The following items were recorded from the individual randomized clinical trials: mean (or median)age, sex ratio, liver disease according to the etiology, duration of liver disease, severity of liver disease at entry, alcohol consumption at entry, type and dose of MT-intervention, and type of control intervention. Development of clinical symptoms and complications, liver biochemistry (serum (s)-bilirubin, prothrombin time, s-albumin, s-aspartate aminotransferase (AST), s-alanine aminotransferase (ALT), s-alkaline phosphatases (AP), s-gamma-glutamyl transferase (GGT)), liver biopsy findings, alcohol consumption, quality of life, and adverse events during follow-up were registered.
 
Assessment of Methodological Quality
 
The methodological quality of the randomized clinical trials was assessed using individual components of methodological quality (22, 24-26). We registered whether the randomized clinical trial reported the use of intention-to-treat analysis, i.e., all patients randomized must be retained in the trial (22).
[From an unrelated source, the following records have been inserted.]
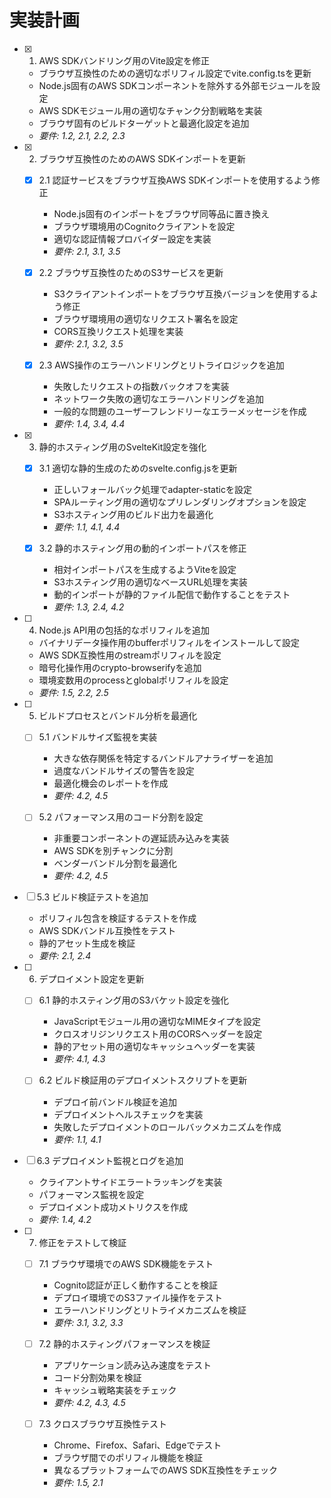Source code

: # 実装計画

- [x] 1. AWS SDKバンドリング用のVite設定を修正





  - ブラウザ互換性のための適切なポリフィル設定でvite.config.tsを更新
  - Node.js固有のAWS SDKコンポーネントを除外する外部モジュールを設定
  - AWS SDKモジュール用の適切なチャンク分割戦略を実装
  - ブラウザ固有のビルドターゲットと最適化設定を追加
  - _要件: 1.2, 2.1, 2.2, 2.3_

- [x] 2. ブラウザ互換性のためのAWS SDKインポートを更新







  - [x] 2.1 認証サービスをブラウザ互換AWS SDKインポートを使用するよう修正


    - Node.js固有のインポートをブラウザ同等品に置き換え
    - ブラウザ環境用のCognitoクライアントを設定
    - 適切な認証情報プロバイダー設定を実装
    - _要件: 2.1, 3.1, 3.5_

  - [x] 2.2 ブラウザ互換性のためのS3サービスを更新


    - S3クライアントインポートをブラウザ互換バージョンを使用するよう修正
    - ブラウザ環境用の適切なリクエスト署名を設定
    - CORS互換リクエスト処理を実装
    - _要件: 2.1, 3.2, 3.5_

  - [x] 2.3 AWS操作のエラーハンドリングとリトライロジックを追加


    - 失敗したリクエストの指数バックオフを実装
    - ネットワーク失敗の適切なエラーハンドリングを追加
    - 一般的な問題のユーザーフレンドリーなエラーメッセージを作成
    - _要件: 1.4, 3.4, 4.4_

- [x] 3. 静的ホスティング用のSvelteKit設定を強化





  - [x] 3.1 適切な静的生成のためのsvelte.config.jsを更新


    - 正しいフォールバック処理でadapter-staticを設定
    - SPAルーティング用の適切なプリレンダリングオプションを設定
    - S3ホスティング用のビルド出力を最適化
    - _要件: 1.1, 4.1, 4.4_

  - [x] 3.2 静的ホスティング用の動的インポートパスを修正


    - 相対インポートパスを生成するようViteを設定
    - S3ホスティング用の適切なベースURL処理を実装
    - 動的インポートが静的ファイル配信で動作することをテスト
    - _要件: 1.3, 2.4, 4.2_

- [ ] 4. Node.js API用の包括的なポリフィルを追加
  - バイナリデータ操作用のbufferポリフィルをインストールして設定
  - AWS SDK互換性用のstreamポリフィルを設定
  - 暗号化操作用のcrypto-browserifyを追加
  - 環境変数用のprocessとglobalポリフィルを設定
  - _要件: 1.5, 2.2, 2.5_

- [ ] 5. ビルドプロセスとバンドル分析を最適化
  - [ ] 5.1 バンドルサイズ監視を実装
    - 大きな依存関係を特定するバンドルアナライザーを追加
    - 過度なバンドルサイズの警告を設定
    - 最適化機会のレポートを作成
    - _要件: 4.2, 4.5_

  - [ ] 5.2 パフォーマンス用のコード分割を設定
    - 非重要コンポーネントの遅延読み込みを実装
    - AWS SDKを別チャンクに分割
    - ベンダーバンドル分割を最適化
    - _要件: 4.2, 4.5_

- [ ] 5.3 ビルド検証テストを追加
  - ポリフィル包含を検証するテストを作成
  - AWS SDKバンドル互換性をテスト
  - 静的アセット生成を検証
  - _要件: 2.1, 2.4_

- [ ] 6. デプロイメント設定を更新
  - [ ] 6.1 静的ホスティング用のS3バケット設定を強化
    - JavaScriptモジュール用の適切なMIMEタイプを設定
    - クロスオリジンリクエスト用のCORSヘッダーを設定
    - 静的アセット用の適切なキャッシュヘッダーを実装
    - _要件: 4.1, 4.3_

  - [ ] 6.2 ビルド検証用のデプロイメントスクリプトを更新
    - デプロイ前バンドル検証を追加
    - デプロイメントヘルスチェックを実装
    - 失敗したデプロイメントのロールバックメカニズムを作成
    - _要件: 1.1, 4.1_

- [ ] 6.3 デプロイメント監視とログを追加
  - クライアントサイドエラートラッキングを実装
  - パフォーマンス監視を設定
  - デプロイメント成功メトリクスを作成
  - _要件: 1.4, 4.2_

- [ ] 7. 修正をテストして検証
  - [ ] 7.1 ブラウザ環境でのAWS SDK機能をテスト
    - Cognito認証が正しく動作することを検証
    - デプロイ環境でのS3ファイル操作をテスト
    - エラーハンドリングとリトライメカニズムを検証
    - _要件: 3.1, 3.2, 3.3_

  - [ ] 7.2 静的ホスティングパフォーマンスを検証
    - アプリケーション読み込み速度をテスト
    - コード分割効果を検証
    - キャッシュ戦略実装をチェック
    - _要件: 4.2, 4.3, 4.5_

  - [ ] 7.3 クロスブラウザ互換性テスト
    - Chrome、Firefox、Safari、Edgeでテスト
    - ブラウザ間でのポリフィル機能を検証
    - 異なるプラットフォームでのAWS SDK互換性をチェック
    - _要件: 1.5, 2.1_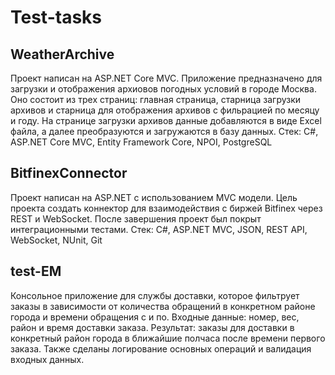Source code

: # Test-tasks
## WeatherArchive
Проект написан на ASP.NET Core MVC. Приложение предназначено для загрузки и отображения архиовов погодных условий в городе Москва. 
Оно состоит из трех страниц: главная страница, старница загрузки архивов и старница для отображения архивов с фильрацией по месяцу и году.
На странице загрузки архивов данные добавляются в виде Excel файла, а далее преобразуются и загружаются в базу данных.
Стек: C#, ASP.NET Core MVC, Entity Framework Core, NPOI, PostgreSQL
## BitfinexConnector
Проект написан на ASP.NET с использованием MVC модели. 
Цель проекта создать коннектор для взаимодействия с биржей Bitfinex через REST и WebSocket. 
После завершения проект был покрыт интеграционными тестами.
Стек: C#, ASP.NET MVC, JSON, REST API, WebSocket, NUnit, Git
## test-EM
Консольное приложение для службы доставки, которое фильтрует заказы в зависимости от
количества обращений в конкретном районе города и времени обращения с и по.
Входные данные: номер, вес, район и время доставки заказа.
Результат: заказы для доставки в конкретный район города в ближайшие полчаса после времени
первого заказа.
Также сделаны логирование основных операций и валидация входных данных.
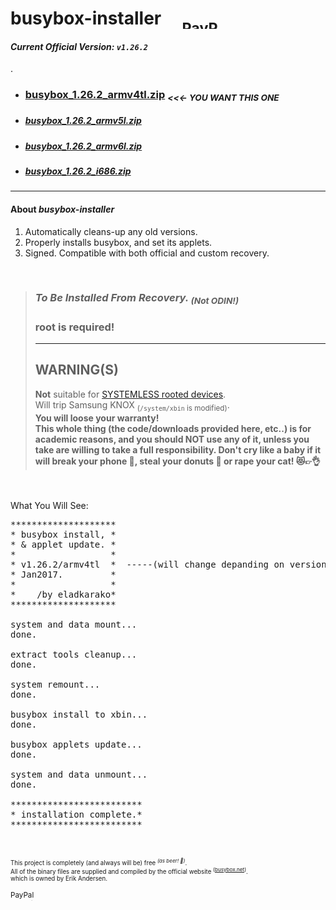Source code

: <h1>busybox-installer &nbsp; &nbsp; <sub><a target="_blank" href="https://paypal.me/e1adkarak0" rel="nofollow"><img src="https://www.paypalobjects.com/webstatic/mktg/Logo/pp-logo-100px.png" width="60" height="16" border="0" alt="PayPal Donation"></a></sub></h1>

<h4><em>Current Official Version: <strong><code>v1.26.2</code></strong></em></h4>.

<ul>
<li><h3><a href="_DOWNLOAD_/busybox_1.26.2_armv4tl.zip">busybox_1.26.2_armv4tl.zip</a> <sub><strong><em>&lt;&lt;&lt;- YOU WANT THIS ONE</em></strong></sub></h3></li>
<li><h5><a href="_DOWNLOAD_/busybox_1.26.2_armv5l.zip" >busybox_1.26.2_armv5l.zip</a></h5></li>
<li><h5><a href="_DOWNLOAD_/busybox_1.26.2_armv6l.zip" >busybox_1.26.2_armv6l.zip</a></h5></li>
<li><h5><a href="_DOWNLOAD_/busybox_1.26.2_i686.zip"   >busybox_1.26.2_i686.zip</a></h5></li>
</ul>

<hr/>

<h4>About <em>busybox-installer</em></h4>
<ol>
<li>Automatically cleans-up any old versions.</li>
<li>Properly installs busybox, and set its applets.</li>
<li>Signed. Compatible with both official and custom recovery.</li>
</ol>

<br/>

<blockquote>
<h3><em>To Be Installed From Recovery. <sub>(Not ODIN!)</sub></em></h3>
<h3><strong>root is required!</strong></h3>
<hr/>
<h2>WARNING(S)</h2>
<strong>Not</strong> suitable for <a href="https://www.xda-developers.com/chainfire-releases-root-for-android-6-0-without-modifying-system/">SYSTEMLESS rooted devices</a>.
<br/>Will trip Samsung KNOX <sub>(<code>/system/xbin</code> is modified)</sub>.
<br/><strong>You will loose your warranty!</strong>
<br/><strong>This whole thing (the code/downloads provided here, etc..) is for academic reasons, and you should NOT use any of it, unless you take are willing to take a full responsibility. Don't cry like a baby if it will break your phone 📳︎, steal your donuts 🍩︎ or rape your cat! 😻︎👉︎👌︎</strong>
</blockquote>

<br/>
<br/>
What You Will See:

<pre>
********************
* busybox install, *
* & applet update. *
*                  *
* v1.26.2/armv4tl  *  -----(will change depanding on version: armv4tl|armv5l|armv6l|i686)
* Jan2017.         *
*                  *
*    /by eladkarako*
********************

system and data mount...
done.

extract tools cleanup...
done.

system remount...
done.

busybox install to xbin...
done.

busybox applets update...
done.

system and data unmount...
done.

*************************
* installation complete.*
*************************
</pre>

<br/>

<sup><sup>This project is completely (and always will be) free <sup><em>(as beer! 🍻︎)</em></sup>.<br/>All of the binary files are supplied and compiled by the official website <sup>(<a href="https://busybox.net/downloads/">busybox.net</a>)</sup>.<br/>which is owned by Erik Andersen.</sup>

<sub><a target="_blank" href="https://paypal.me/e1adkarak0" rel="nofollow"><img src="https://www.paypalobjects.com/webstatic/mktg/Logo/pp-logo-100px.png" width="60" height="16" border="0" alt="PayPal Donation"></a></sub>
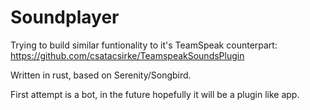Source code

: # Soundplayer 

Trying to build similar funtionality to it's TeamSpeak counterpart: https://github.com/csatacsirke/TeamspeakSoundsPlugin

Written in rust, based on Serenity/Songbird.

First attempt is a bot, in the future hopefully it will be a plugin like app.

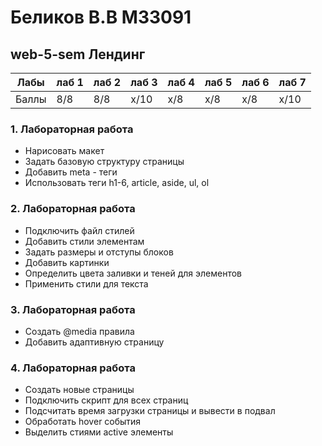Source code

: # Беликов В.В M33091
## web-5-sem Лендинг
| Лабы  | лаб 1 | лаб 2 | лаб 3 | лаб 4 | лаб 5 | лаб 6 | лаб 7 |
|-------|-------|-------|-------|-------|-------|-------|-------|
| Баллы | 8/8   | 8/8   | x/10  | x/8   | x/8   | x/8   | x/10  |
### 1. Лабораторная работа
- Нарисовать макет
- Задать базовую структуру страницы
- Добавить meta - теги
- Использовать теги h1-6, article, aside, ul, ol
### 2. Лабораторная работа
- Подключить файл стилей 
- Добавить стили элементам
- Задать размеры и отступы блоков
- Добавить картинки
- Определить цвета заливки и теней для элементов
- Применить стили для текста
### 3. Лабораторная работа
- Создать @media правила
- Добавить адаптивную страницу
### 4. Лабораторная работа
- Создать новые страницы
- Подключить скрипт для всех страниц
- Подсчитать время загрузки страницы и вывести в подвал
- Обработать hover события 
- Выделить стиями active элементы
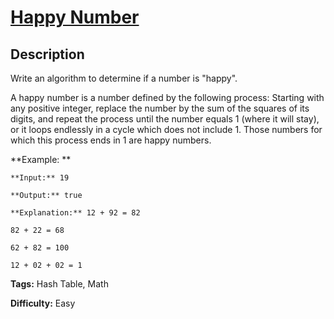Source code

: # [Happy Number][title]

## Description

Write an algorithm to determine if a number is "happy".

A happy number is a number defined by the following process: Starting with any
positive integer, replace the number by the sum of the squares of its digits,
and repeat the process until the number equals 1 (where it will stay), or it
loops endlessly in a cycle which does not include 1. Those numbers for which
this process ends in 1 are happy numbers.

**Example:  **

    
    
    **Input:** 19
    **Output:** true
    **Explanation:** 12 + 92 = 82
    82 + 22 = 68
    62 + 82 = 100
    12 + 02 + 02 = 1
    


**Tags:** Hash Table, Math

**Difficulty:** Easy

[title]: https://leetcode.com/problems/happy-number
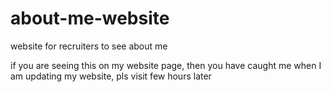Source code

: # about-me-website
website for recruiters to see about me


if you are seeing this on my website page, then you have caught me when I am updating my website,
pls visit few hours later
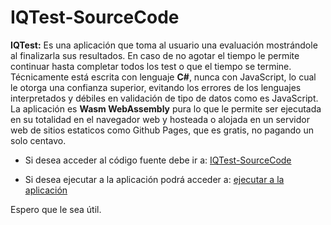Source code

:# IQTest-SourceCode
**IQTest:** Es una aplicación que toma al usuario una evaluación mostrándole al finalizarla sus resultados. En caso de no agotar el tiempo le permite continuar hasta completar todos los test o que el tiempo se termine.
Técnicamente está escrita con lenguaje **C#**, nunca con JavaScript, 
lo cual le otorga una confianza superior, evitando los errores de los lenguajes interpretados 
y débiles en validación de tipo de datos como es JavaScript. 
La aplicación es **Wasm WebAssembly** pura lo que le permite ser ejecutada en su totalidad 
en el navegador web y hosteada o alojada en un servidor web de sitios estaticos 
como Github Pages, que es gratis, no pagando un solo centavo.

*  Si desea acceder al código fuente debe ir a:
[IQTest-SourceCode](https://github.com/HoracioAldoTore/IQTest-SourceCode)

* Si desea ejecutar a la aplicación podrá acceder a: 
[ejecutar a la aplicación](https://horacioaldotore.github.io/IQTest/)

Espero que le sea útil.

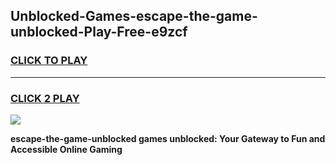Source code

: 
## Unblocked-Games-escape-the-game-unblocked-Play-Free-e9zcf
<h3>
<a href="https://premium76.site?title=escape-the-game-unblocked&ref=10A">CLICK TO PLAY</a></h3>
<hr>

<h3>
<a href="https://premium76.site?title=escape-the-game-unblocked&ref=10A">CLICK 2 PLAY</a>
  
</h3>

<a href="https://premium76.site?title=escape-the-game-unblocked&ref=10A"><img src="https://clearcache.store/games.png"></a>


**escape-the-game-unblocked games unblocked: Your Gateway to Fun and Accessible Online Gaming**
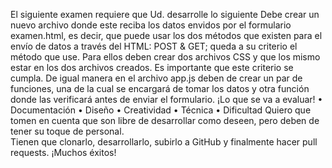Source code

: El siguiente examen requiere que Ud. desarrolle lo siguiente
Debe crear un nuevo archivo donde este reciba los datos envidos por el formulario examen.html, es decir, que puede usar los dos métodos que existen para el envío de datos a través del HTML: POST & GET; queda a su criterio el método que use.
Para ellos deben crear dos archivos CSS y que los mismo estar en los dos archivos creados. Es importante que este criterio se cumpla.
De igual manera en el archivo app.js deben de crear un par de funciones, una de la cual se encargará de tomar los datos y otra función donde las verificará antes de enviar el formulario.
¡Lo que se va a evaluar!
• Documentación
• Diseño
• Creatividad
• Técnica
• Dificultad
Quiero que tomen en cuenta que son libre de desarrollar como deseen, pero deben de tener su toque de personal.  
Tienen que clonarlo, desarrollarlo, subirlo a GitHub y finalmente hacer pull requests.
¡Muchos éxitos!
Data on the number of patients with each outcome by allocated treatment group, irrespective of compliance of follow-up, were sought to allow an intention-to-treat analysis.
 
Statistical Analyses
 
The meta-analyses were performed in Review Manager Software (version 4.2.7)from The Cochrane Collaboration (http://www.cochrane.org). We examined all outcomes with both the random effects model and the fixed effect model (27, 28). Dichotomous data were analyzed by calculating the relative risk (RR)and continuous outcomes as weighed mean difference (WMD), both with 95% confidence intervals (CI). Heterogeneity was examined by the X2 test (p< 0.1)and a useful statistic for quantifying inconsistency (I2=[(Q - df )/Q]X 100%, where Q is the X2 statistic and df is its degrees of freedom)(29). Potential causes for heterogeneity were explored by performing subgroup analyses.